Precision & limitations:

  • Spatial resolution is 0.1° (~8–11 km depending on latitude). A cell partially covered by a Natura 2000 site (e.g. a forest on the urban fringe) will be tagged in_natura = True if the majority of the cell is inside the polygon.
  • dist_km = 0.0 means the cell centre falls inside a protected area; it does not mean the facility centroid itself lies inside (which would require finer-resolution geometry).
  • The N2KS centroid is the bbox midpoint of the simplified ArcGIS polygon. For large or irregular sites (e.g. archipelago SPAs) this centroid may not fall inside the actual habitat; sitename + sitecode remain correct for CSRD disclosure purposes.
  • The year assignment proxy (EEA Backbone submission date) may not match the precise national gazette date of a designation.

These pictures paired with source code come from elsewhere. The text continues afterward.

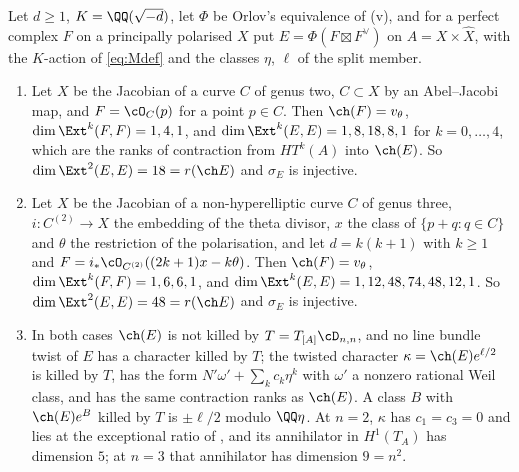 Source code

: \begin{theorem}[Twisted certificates at $n=2$ and $n=3$]
\label{thm:twistedcert}
Let $d\ge1$, $K=\QQ(\sqrt{-d})$, let $\Phi$ be Orlov's equivalence of
(v), and for a perfect complex $F$ on a principally
polarised $X$ put $E=\Phi(F\boxtimes F^{\vee})$ on $A=X\times\widehat{X}$,
with the $K$-action of \eqref{eq:Mdef} and the classes $\eta$, $\ell$ of the
split member.
\begin{enumerate}[label=\textup{(\roman*)},leftmargin=2.6em,itemsep=2pt]
\item Let $X$ be the Jacobian of a curve $C$ of genus two, $C\subset X$ by an
  Abel--Jacobi map, and $F=\cO_{C}(p)$ for a point $p\in C$. Then
  $\ch(F)=v_{\theta}$, $\dim\Ext^{k}(F,F)=1,4,1$, and
  $\dim\Ext^{k}(E,E)=1,8,18,8,1$ for $k=0,\dots,4$, which are the ranks of
  contraction from $HT^{k}(A)$ into $\ch(E)$. So
  $\dim\Ext^{2}(E,E)=18=r(\ch E)$ and $\sigma_{E}$ is injective.
\item Let $X$ be the Jacobian of a non-hyperelliptic curve $C$ of genus three,
  $i\colon C^{(2)}\to X$ the embedding of the theta divisor, $x$ the class of
  $\{p+q:q\in C\}$ and $\theta$ the restriction of the polarisation, and let
  $d=k(k+1)$ with $k\ge1$ and $F=i_{*}\cO_{C^{(2)}}((2k+1)x-k\theta)$. Then
  $\ch(F)=v_{\theta}$, $\dim\Ext^{k}(F,F)=1,6,6,1$, and
  $\dim\Ext^{k}(E,E)=1,12,48,74,48,12,1$. So $\dim\Ext^{2}(E,E)=48=r(\ch E)$
  and $\sigma_{E}$ is injective.
\item In both cases $\ch(E)$ is not killed by $T=T_{[A]}\cD_{n,n}$, and no
  line bundle twist of $E$ has a character killed by $T$; the twisted
  character $\kappa=\ch(E)e^{\ell/2}$ is killed by $T$, has the form
  $N'\omega'+\sum_{k}c_{k}\eta^{k}$ with $\omega'$ a nonzero rational Weil
  class, and has the same contraction ranks as $\ch(E)$. A class $B$ with
  $\ch(E)e^{B}$ killed by $T$ is $\pm\ell/2$ modulo $\QQ\eta$. At $n=2$,
  $\kappa$ has $c_{1}=c_{3}=0$ and lies at the exceptional ratio of
  , and its annihilator in $H^{1}(T_{A})$ has
  dimension $5$; at $n=3$ that annihilator has dimension $9=n^{2}$.
\end{enumerate}
\end{theorem}

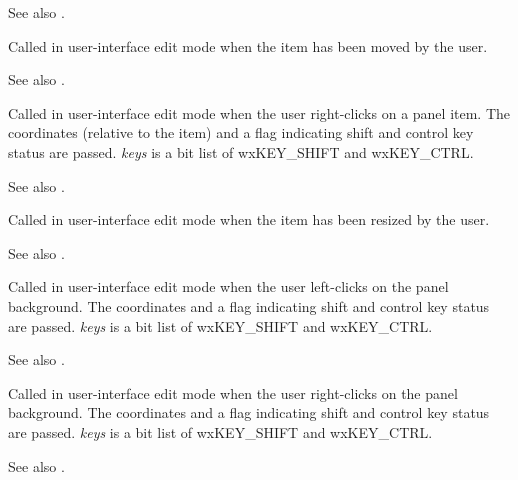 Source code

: See also .



Called in user-interface edit mode when the item has been moved by the user.

See also .



Called in user-interface edit mode when the user right-clicks on a panel item.
The coordinates (relative to the item) and a flag indicating shift and control
key status are passed. {\it keys} is a bit list of wxKEY\_SHIFT and wxKEY\_CTRL.

See also .



Called in user-interface edit mode when the item has been resized by the user.

See also .



Called in user-interface edit mode when the user left-clicks on the
panel background. The coordinates and a flag indicating shift and control
key status are passed. {\it keys} is a bit list of wxKEY\_SHIFT and wxKEY\_CTRL.

See also .



Called in user-interface edit mode when the user right-clicks on the
panel background. The coordinates and a flag indicating shift and control
key status are passed. {\it keys} is a bit list of wxKEY\_SHIFT and wxKEY\_CTRL.

See also .


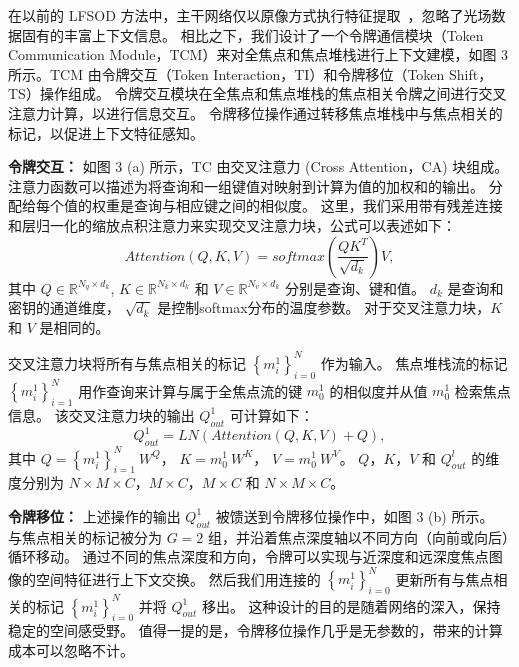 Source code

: %
%
%
%
在以前的 LFSOD 方法中，主干网络仅以原像方式执行特征提取~\cite{piao2020exploit, liu2021light}，忽略了光场数据固有的丰富上下文信息。 相比之下，我们设计了一个令牌通信模块（Token Communication Module，TCM）来对全焦点和焦点堆栈进行上下文建模，如图 3 所示。TCM 由令牌交互（Token Interaction，TI）和令牌移位（Token Shift，TS）操作组成。 
令牌交互模块在全焦点和焦点堆栈的焦点相关令牌之间进行交叉注意力计算，以进行信息交互。 
令牌移位操作通过转移焦点堆栈中与焦点相关的标记，以促进上下文特征感知。 
%
%
%
%
%
\par
\textbf{令牌交互：}
如图 3 (a) 所示，TC 由交叉注意力 (Cross Attention，CA) 块组成。 注意力函数可以描述为将查询和一组键值对映射到计算为值的加权和的输出。 分配给每个值的权重是查询与相应键之间的相似度。 这里，我们采用带有残差连接和层归一化的缩放点积注意力来实现交叉注意力块，公式可以表述如下：
%
%
%
\begin{equation}
	Attention(Q,K,V) = softmax \left ( \frac{QK^{T}}{\sqrt{d_{k}}} \right ) V,
\end{equation}
%
%
其中
$ Q \in \mathbb{R}^{N_{q}\times d_{k}}  $,
$ K \in \mathbb{R}^{N_{k}\times d_{k}}  $ 和
$ V \in \mathbb{R}^{N_{v}\times d_{k}}  $ 
分别是查询、键和值。 
$ d_{k} $ 是查询和密钥的通道维度，
$ \sqrt{d_{k}} $ 是控制softmax分布的温度参数。 
对于交叉注意力块，$K$ 和 $V$ 是相同的。 
%
%
%
%
%
\par
%
%
%
%
交叉注意力块将所有与焦点相关的标记 $ \left \{ m_{i}^{1} \right \}_{i=0}^{N} $ 作为输入。 焦点堆栈流的标记 $ \left \{  m_{i}^{1} \right \}_{i=1}^{N} $ 用作查询来计算与属于全焦点流的键 $ m_{0}^{1} $ 的相似度并从值 $ m_{0}^{1} $ 检索焦点信息。 该交叉注意力块的输出 $ Q_{out}^{1} $ 可计算如下：
%
%
\begin{equation}
	Q_{out}^{1} = LN \left ( Attention(Q,K,V) + Q \right ),
\end{equation}
%
%
其中
$ Q = \left \{ m_{i}^{1} \right \}_{i=1}^{N}~ W^{Q}$，
$ K= m_{0}^{1} ~W^{K} $，
$ V =  m_{0}^{1}~ W^{V} $。
$ Q$，$K$，$V$ 和 $ Q_{out}^{l} $
的维度分别为 
$ N \times M \times C $，$ M \times C $，$ M \times C $ 
和
 $ N \times M \times C $。 
%
%
%
\par
%
%
%
\textbf{令牌移位：}
%
%
上述操作的输出 $ Q_{out}^{1} $ 被馈送到令牌移位操作中，如图 3 (b) 所示。 与焦点相关的标记被分为 $G = 2$ 组，并沿着焦点深度轴以不同方向（向前或向后）循环移动。 
通过不同的焦点深度和方向，令牌可以实现与近深度和远深度焦点图像的空间特征进行上下文交换。 
然后我们用连接的 $ \left \{ m_{i}^{1} \right \}_{i=0}^{N} $ 更新所有与焦点相关的标记  $ \left \{ m_{i}^{1} \right \}_{i=0}^{N} $ 并将 
$ Q_{out}^{1} $ 移出。 这种设计的目的是随着网络的深入，保持稳定的空间感受野。 值得一提的是，令牌移位操作几乎是无参数的，带来的计算成本可以忽略不计。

For CSRD purposes, the year provides a conservative approximation of when a site entered the EEA’s official Natura 2000 reporting.

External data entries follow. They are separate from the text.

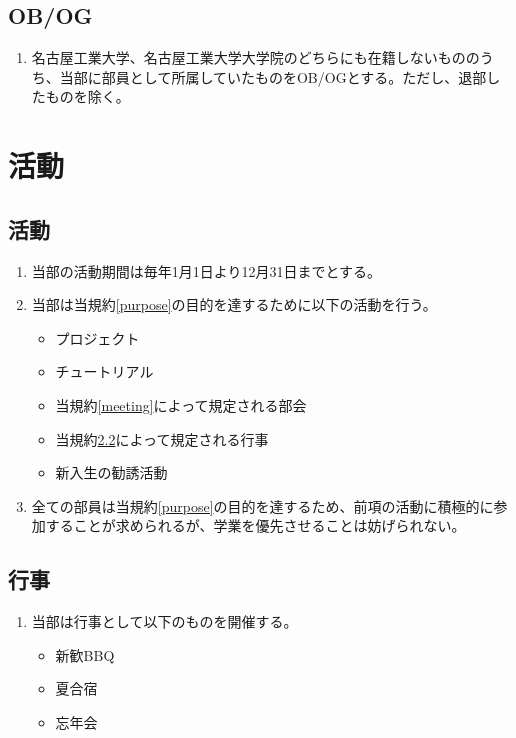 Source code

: \documentclass[12pt, unicode, a4paper]{ltjsreport}
\begin{document}
    \section{OB/OG}
        \begin{enumerate}
            \item 名古屋工業大学、名古屋工業大学大学院のどちらにも在籍しないもののうち、当部に部員として所属していたものをOB/OGとする。ただし、退部したものを除く。
        \end{enumerate}


\chapter{活動}
    \section{活動}\label{activity}
        \begin{enumerate}
            \item 当部の活動期間は毎年1月1日より12月31日までとする。
            \item 当部は当規約\ref{purpose}の目的を達するために以下の活動を行う。
            \begin{itemize}
                \item プロジェクト
                \item チュートリアル
                \item 当規約\ref{meeting}によって規定される部会
                \item 当規約\ref{event}によって規定される行事
                \item 新入生の勧誘活動
            \end{itemize}
            \item 全ての部員は当規約\ref{purpose}の目的を達するため、前項の活動に積極的に参加することが求められるが、学業を優先させることは妨げられない。
        \end{enumerate}

    \section{行事}\label{event}
        \begin{enumerate}
            \item 当部は行事として以下のものを開催する。
            \begin{itemize}
                \item 新歓BBQ
                \item 夏合宿
                \item 忘年会
            \end{itemize}
        \end{enumerate}
\end{document}
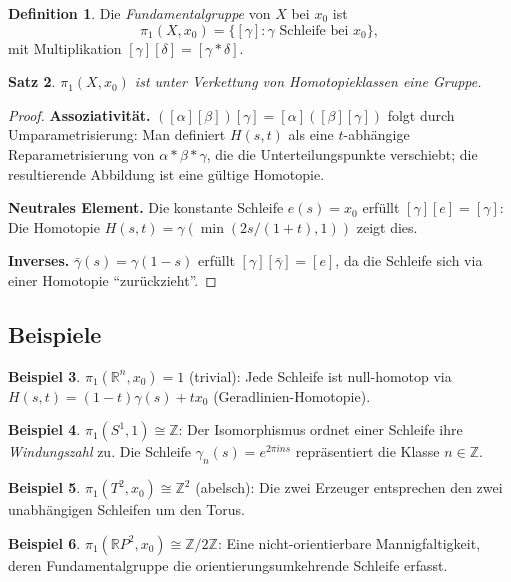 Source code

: \documentclass[12pt,a4paper]{amsart}
\newtheorem{theorem}{Satz}[section]
\theoremstyle{definition}
\newtheorem{definition}[theorem]{Definition}
\newtheorem{example}[theorem]{Beispiel}
\begin{document}
\begin{definition}
Die \emph{Fundamentalgruppe} von $X$ bei $x_0$ ist
\[
  \pi_1(X, x_0) = \{ [\gamma] : \gamma \text{ Schleife bei } x_0 \},
\]
mit Multiplikation $[\gamma][\delta] = [\gamma * \delta]$.
\end{definition}

\begin{theorem}
$\pi_1(X, x_0)$ ist unter Verkettung von Homotopieklassen eine Gruppe.
\end{theorem}
\begin{proof}
\textbf{Assoziativit\"at.} $([\alpha][\beta])[\gamma] = [\alpha]([\beta][\gamma])$
folgt durch Umparametrisierung: Man definiert $H(s,t)$ als eine
$t$-abh\"angige Reparametrisierung von $\alpha * \beta * \gamma$, die die
Unterteilungspunkte verschiebt; die resultierende Abbildung ist eine g\"ultige
Homotopie.

\textbf{Neutrales Element.} Die konstante Schleife $e(s) = x_0$ erf\"ullt
$[\gamma][e] = [\gamma]$: Die Homotopie $H(s,t) = \gamma(\min(2s/(1+t),1))$
zeigt dies.

\textbf{Inverses.} $\bar{\gamma}(s) = \gamma(1-s)$ erf\"ullt
$[\gamma][\bar{\gamma}] = [e]$, da die Schleife sich via einer Homotopie
``zur\"uckzieht''.
\end{proof}

\subsection{Beispiele}

\begin{example}
$\pi_1(\mathbb{R}^n, x_0) = 1$ (trivial): Jede Schleife ist null-homotop via
$H(s,t) = (1-t)\gamma(s) + t x_0$ (Geradlinien-Homotopie).
\end{example}

\begin{example}
$\pi_1(S^1, 1) \cong \mathbb{Z}$: Der Isomorphismus ordnet einer Schleife
ihre \emph{Windungszahl} zu. Die Schleife $\gamma_n(s) = e^{2\pi i n s}$
repr\"asentiert die Klasse $n \in \mathbb{Z}$.
\end{example}

\begin{example}
$\pi_1(T^2, x_0) \cong \mathbb{Z}^2$ (abelsch): Die zwei Erzeuger entsprechen
den zwei unabh\"angigen Schleifen um den Torus.
\end{example}

\begin{example}
$\pi_1(\mathbb{R}P^2, x_0) \cong \mathbb{Z}/2\mathbb{Z}$: Eine nicht-orientierbare
Mannigfaltigkeit, deren Fundamentalgruppe die orientierungsumkehrende Schleife
erfasst.
\end{example}
\end{document}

  • The dataset is rebuilt annually when EEA publishes a new Natura 2000 boundaries update.
  • API field: natura_2000 in GET /api/v1/enrich responses — EU only. Field is absent for non-EU coordinates. ESRS E4-2 §30, E4-5 §40.

8. Conclusion

The Jiskta ecosystem is designed to be a transparent pane of glass between complex European scientific archives and corporate ESG reporting. By relying strictly on arithmetic aggregation, authorized data sources, and rejecting AI-based estimation models, Jiskta guarantees that all output metrics are 100% reproducible and audit-safe.